Both New England and Baltimore spent the evening pushing the limit when it came to penalties, trying to find out how far they could go before the replacement refs would throw a flag. And the Patriots, traditionally one of the league’s most disciplined teams, were hit with 10 penalties. (It was the first time New England had double digits in penalties since Nov. 14, 2010 when the Patriots had 10 penalties for 113 yards in a 39-26 win over the Steelers in Pittsburgh.) While the bad calls stood out, it was the splits between the beginning and the end of the game for the Patriots that were truly remarkable.
“We did enough good things to put ourselves in a good position -- ahead in the fourth quarter and all that,” Patriots coach Bill Belichick said on Monday. “But we just couldn’t do all the things we need to do at the end of the game to win it, and that’s disappointing. We work awfully hard on those things and we just came up short. I have to do a better job; we all have to do a better job.”
Much of it came as a result of missed opportunities. Cornerback Devin McCourty dropped a pair of potential interceptions that would have changed the course of the game. The New England defense couldn’t get off the field when it mattered -- over the final 11 minutes, the Ravens faced just one third-down situation. And the Patriots stalled out in the Baltimore red zone on two occasions, settling for field goals instead of touchdowns in the first and fourth quarter.
“There were numerous plays,” Belichick said. “Again, I don’t want to take anything away from Baltimore. They made a lot of good plays too. They have good players and good coaches and I’m not saying it was our undoing, but we have to do a better job. When we have opportunities, we have to do a better job of that. We have to coach better, we have to play better. But there’s no single play that I could point to.”
In the fourth quarter, one of the things that led to their demise was their inability to successfully execute their four-minute offense. Hoping to grind down the Ravens’ defense, chew up the clock and move the chains, New England had -4 yards on the ground in the fourth quarter, with the longest run coming when Ridley went off left guard for a three-yard gain with just over two minutes left in regulation.

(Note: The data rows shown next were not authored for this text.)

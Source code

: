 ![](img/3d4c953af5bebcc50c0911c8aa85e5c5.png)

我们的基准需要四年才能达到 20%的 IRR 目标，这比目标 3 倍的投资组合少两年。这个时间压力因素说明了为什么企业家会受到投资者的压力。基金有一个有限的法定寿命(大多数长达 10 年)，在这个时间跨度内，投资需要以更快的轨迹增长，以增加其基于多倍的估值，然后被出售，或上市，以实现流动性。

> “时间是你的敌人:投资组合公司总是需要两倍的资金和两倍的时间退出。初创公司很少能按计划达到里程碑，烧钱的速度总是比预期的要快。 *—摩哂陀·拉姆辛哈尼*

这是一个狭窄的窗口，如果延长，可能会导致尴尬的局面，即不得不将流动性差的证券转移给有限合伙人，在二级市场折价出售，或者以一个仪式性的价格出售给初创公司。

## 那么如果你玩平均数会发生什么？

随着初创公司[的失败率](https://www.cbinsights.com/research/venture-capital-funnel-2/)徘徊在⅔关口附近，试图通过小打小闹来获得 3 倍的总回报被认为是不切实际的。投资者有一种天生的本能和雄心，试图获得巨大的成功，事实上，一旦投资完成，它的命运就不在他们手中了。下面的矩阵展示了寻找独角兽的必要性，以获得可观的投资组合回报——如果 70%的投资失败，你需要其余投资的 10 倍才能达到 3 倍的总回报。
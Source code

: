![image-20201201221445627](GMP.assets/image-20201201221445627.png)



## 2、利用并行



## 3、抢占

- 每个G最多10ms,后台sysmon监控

“We had a chance to win it,” Brady said. “We just didn’t play well when we need to. Certainly, we’ve got to play our best when it means the most, and we need to start winning close games.”
On the heels of a two-point loss to the Cardinals the week before, it’s combined to make a difficult start to the season for New England.
“Collectively, we’re a couple plays short of having a couple more wins, but we don’t,” Belichick said. “We have to do a better job.”